C’était là l’endroit du suprême adieu et du suprême effort. Rose voulait monter la côte ; on l’en empêcha. Linou embrassa rapidement son père qui, lui, ne pleurait jamais… Sa mère fondait en larmes, lui adressait ses recommandations : ne pas marcher trop vite, ne pas prendre froid dans la voiture, dire mille choses affectueuses à sa tante, la ramener avec elle si c’était possible, écrire dès l’arrivée à Villefranche…
– Oui, maman ; oui, maman, répondait toujours Linou, qui, à son tour, lui recommandait… ce qu’on recommande à sa mère quand on la quitte : se bien soigner…, ne pas se chagriner…, ne pas retomber malade…, éternelles et sublimes banalités !
– Adieu, maman !
– Adieu, ma petite !… Reviens bientôt !…
Et l’étreinte fut si forte, si vibrante, et, malgré le vouloir de l’enfant, si prolongée, que la mère se sentit traversée d’un pressentiment affreux, et qu’une fois ses bras dénoués et retombés le long de son corps, elle resta là, un bon moment, à regarder s’en aller, sous les chênes et sous les houx de la Griffoule, l’enfant qu’un instinct secret lui disait qu’elle ne verrait plus.

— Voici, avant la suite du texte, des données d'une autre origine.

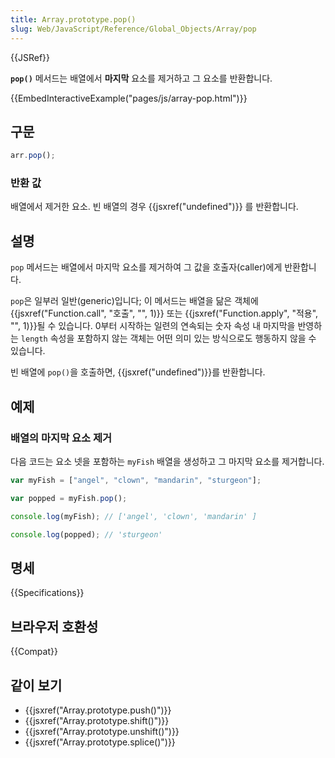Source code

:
 ```yaml
---
title: Array.prototype.pop()
slug: Web/JavaScript/Reference/Global_Objects/Array/pop
---
```


{{JSRef}}

**`pop()`** 메서드는 배열에서 **마지막** 요소를 제거하고 그 요소를 반환합니다.

{{EmbedInteractiveExample("pages/js/array-pop.html")}}

## 구문

```js
arr.pop();
```

### 반환 값

배열에서 제거한 요소. 빈 배열의 경우 {{jsxref("undefined")}} 를 반환합니다.

## 설명

`pop` 메서드는 배열에서 마지막 요소를 제거하여 그 값을 호출자(caller)에게 반환합니다.

`pop`은 일부러 일반(generic)입니다; 이 메서드는 배열을 닮은 객체에 {{jsxref("Function.call", "호출", "", 1)}} 또는 {{jsxref("Function.apply", "적용", "", 1)}}될 수 있습니다. 0부터 시작하는 일련의 연속되는 숫자 속성 내 마지막을 반영하는 `length` 속성을 포함하지 않는 객체는 어떤 의미 있는 방식으로도 행동하지 않을 수 있습니다.

빈 배열에 `pop()`을 호출하면, {{jsxref("undefined")}}를 반환합니다.

## 예제

### 배열의 마지막 요소 제거

다음 코드는 요소 넷을 포함하는 `myFish` 배열을 생성하고 그 마지막 요소를 제거합니다.

```js
var myFish = ["angel", "clown", "mandarin", "sturgeon"];

var popped = myFish.pop();

console.log(myFish); // ['angel', 'clown', 'mandarin' ]

console.log(popped); // 'sturgeon'
```

## 명세

{{Specifications}}

## 브라우저 호환성

{{Compat}}

## 같이 보기

- {{jsxref("Array.prototype.push()")}}
- {{jsxref("Array.prototype.shift()")}}
- {{jsxref("Array.prototype.unshift()")}}
- {{jsxref("Array.prototype.splice()")}}
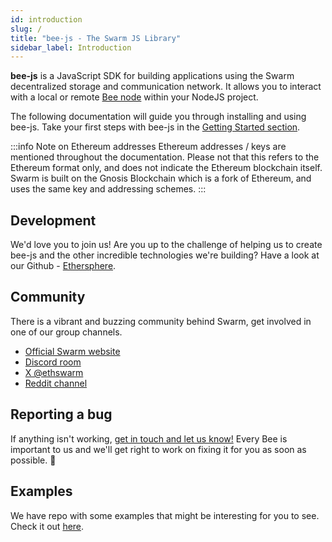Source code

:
 ```yaml
---
id: introduction
slug: /
title: "bee-js - The Swarm JS Library"
sidebar_label: Introduction
---
```


**bee-js** is a JavaScript SDK for building applications using the Swarm decentralized storage and communication network. It allows you to interact with a local or remote [Bee node](https://docs.ethswarm.org/docs/) within your NodeJS project.

The following documentation will guide you through installing and using bee-js. Take your first steps with bee-js in the [Getting Started section](./getting-started).

:::info Note on Ethereum addresses
Ethereum addresses / keys are mentioned throughout the documentation. Please not that this refers to the Ethereum format only, and does not indicate the Ethereum blockchain itself. Swarm is built on the Gnosis Blockchain which is a fork of Ethereum, and uses the same key and addressing schemes.
:::

## Development

We'd love you to join us! Are you up to the challenge of helping us to create bee-js and the other incredible technologies we're building? Have a look at our Github -  [Ethersphere](https://github.com/ethersphere).

## Community

There is a vibrant and buzzing community behind Swarm, get involved in one of our group channels.

- [Official Swarm website](https://ethswarm.org)
- [Discord room](https://discord.gg/ykCupZMuww)
- [X @ethswarm](https://x.com/ethswarm)
- [Reddit channel](https://www.reddit.com/r/ethswarm/)

## Reporting a bug

If anything isn't working, [get in touch and let us know!](https://github.com/ethersphere/bee-js/issues) Every Bee is important to us and we'll get right to work on fixing it for you as soon as possible. 🐝

## Examples

We have repo with some examples that might be interesting for you to see. Check it out [here](https://github.com/ethersphere/examples-js).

Le chien Milord, qui croyait qu’on l’emmenait, s’était élancé en avant, la queue en panache, gambadant, frétillant, riant, – car les chiens rient, – et revenant sur ses pas pour se cabrer contre son maître ou contre Linou et leur lécher furtivement la figure. Il fallut lui enjoindre brutalement de regagner le logis ; alors, stupéfait, son bon regard braqué avec reproche sur ceux qui partaient sans lui, il demeurait, lui aussi, immobile et suppliant. Enfin, tout penaud, il rejoignit Rose, qui le caressa de la main ; et tous deux, dans une tristesse infinie, ils redescendirent, et rentrèrent dans la maison, pour tous deux à présent déserte.
En haut de la montée, Linou se retourna encore une fois : elle ne vit plus sa mère. L’étang, sous le soleil levant, exhalait une fine buée blanche sur laquelle tranchait la fumée bleue montant du toit paternel, haleine tiède et légère du foyer, dernier adieu de ce qui reste à ceux qui s’en vont.